# Assignment
Verbatim copy, images omitted: return the full listing.

****************

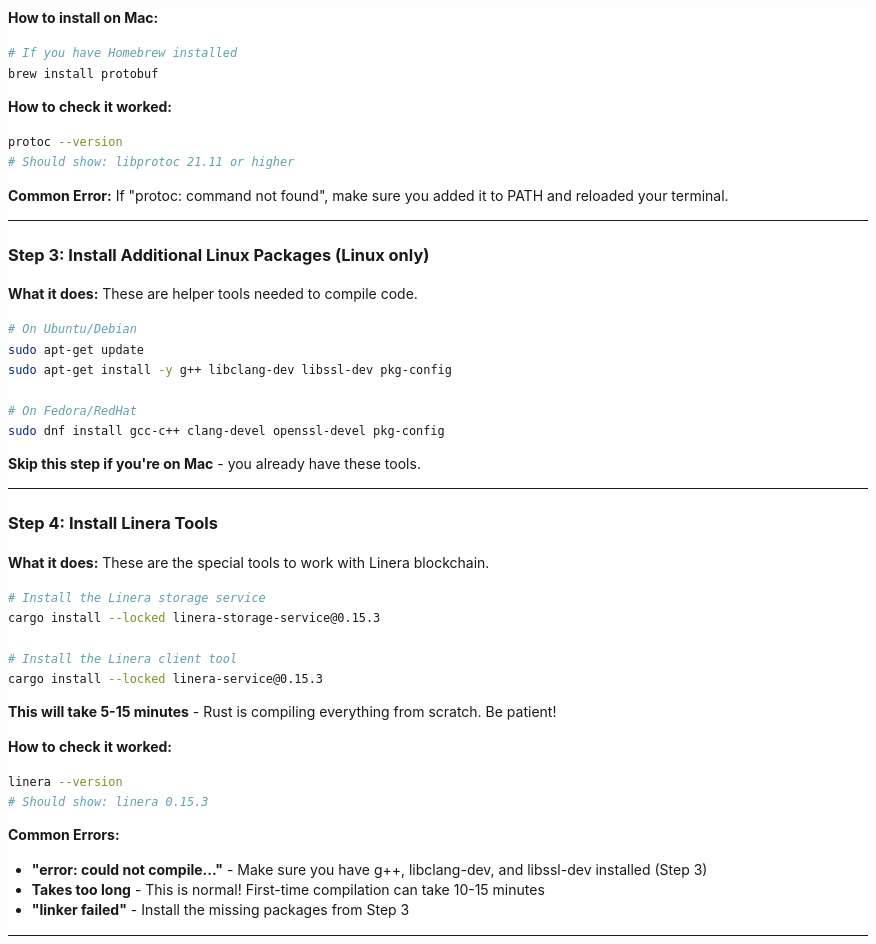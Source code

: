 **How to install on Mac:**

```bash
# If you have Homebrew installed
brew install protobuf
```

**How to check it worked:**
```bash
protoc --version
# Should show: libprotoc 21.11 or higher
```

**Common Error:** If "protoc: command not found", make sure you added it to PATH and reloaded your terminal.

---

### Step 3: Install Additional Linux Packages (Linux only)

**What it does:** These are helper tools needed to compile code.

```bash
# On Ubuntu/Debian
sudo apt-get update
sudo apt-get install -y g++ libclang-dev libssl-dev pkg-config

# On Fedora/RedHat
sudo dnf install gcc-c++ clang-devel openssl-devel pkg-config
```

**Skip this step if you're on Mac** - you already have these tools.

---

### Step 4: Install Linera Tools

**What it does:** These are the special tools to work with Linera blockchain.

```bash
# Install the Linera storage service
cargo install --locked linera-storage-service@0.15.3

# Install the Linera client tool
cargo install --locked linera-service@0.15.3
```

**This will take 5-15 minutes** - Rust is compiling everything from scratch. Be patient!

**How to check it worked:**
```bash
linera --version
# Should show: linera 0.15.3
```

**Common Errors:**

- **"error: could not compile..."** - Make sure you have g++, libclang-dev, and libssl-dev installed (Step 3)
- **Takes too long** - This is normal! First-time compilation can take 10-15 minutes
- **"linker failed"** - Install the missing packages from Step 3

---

****************

# Response to this exercise
Source code

: **How to install on Mac:**

```bash
# If you have Homebrew installed
brew install protobuf
```

**How to check it worked:**
```bash
protoc --version
# Should show: libprotoc 21.11 or higher
```

**Common Error:** If "protoc: command not found", make sure you added it to PATH and reloaded your terminal.

---

### Step 3: Install Additional Linux Packages (Linux only)

**What it does:** These are helper tools needed to compile code.

```bash
# On Ubuntu/Debian
sudo apt-get update
sudo apt-get install -y g++ libclang-dev libssl-dev pkg-config

# On Fedora/RedHat
sudo dnf install gcc-c++ clang-devel openssl-devel pkg-config
```

**Skip this step if you're on Mac** - you already have these tools.

---

### Step 4: Install Linera Tools

**What it does:** These are the special tools to work with Linera blockchain.

```bash
# Install the Linera storage service
cargo install --locked linera-storage-service@0.15.3

# Install the Linera client tool
cargo install --locked linera-service@0.15.3
```

**This will take 5-15 minutes** - Rust is compiling everything from scratch. Be patient!

**How to check it worked:**
```bash
linera --version
# Should show: linera 0.15.3
```

**Common Errors:**

- **"error: could not compile..."** - Make sure you have g++, libclang-dev, and libssl-dev installed (Step 3)
- **Takes too long** - This is normal! First-time compilation can take 10-15 minutes
- **"linker failed"** - Install the missing packages from Step 3

---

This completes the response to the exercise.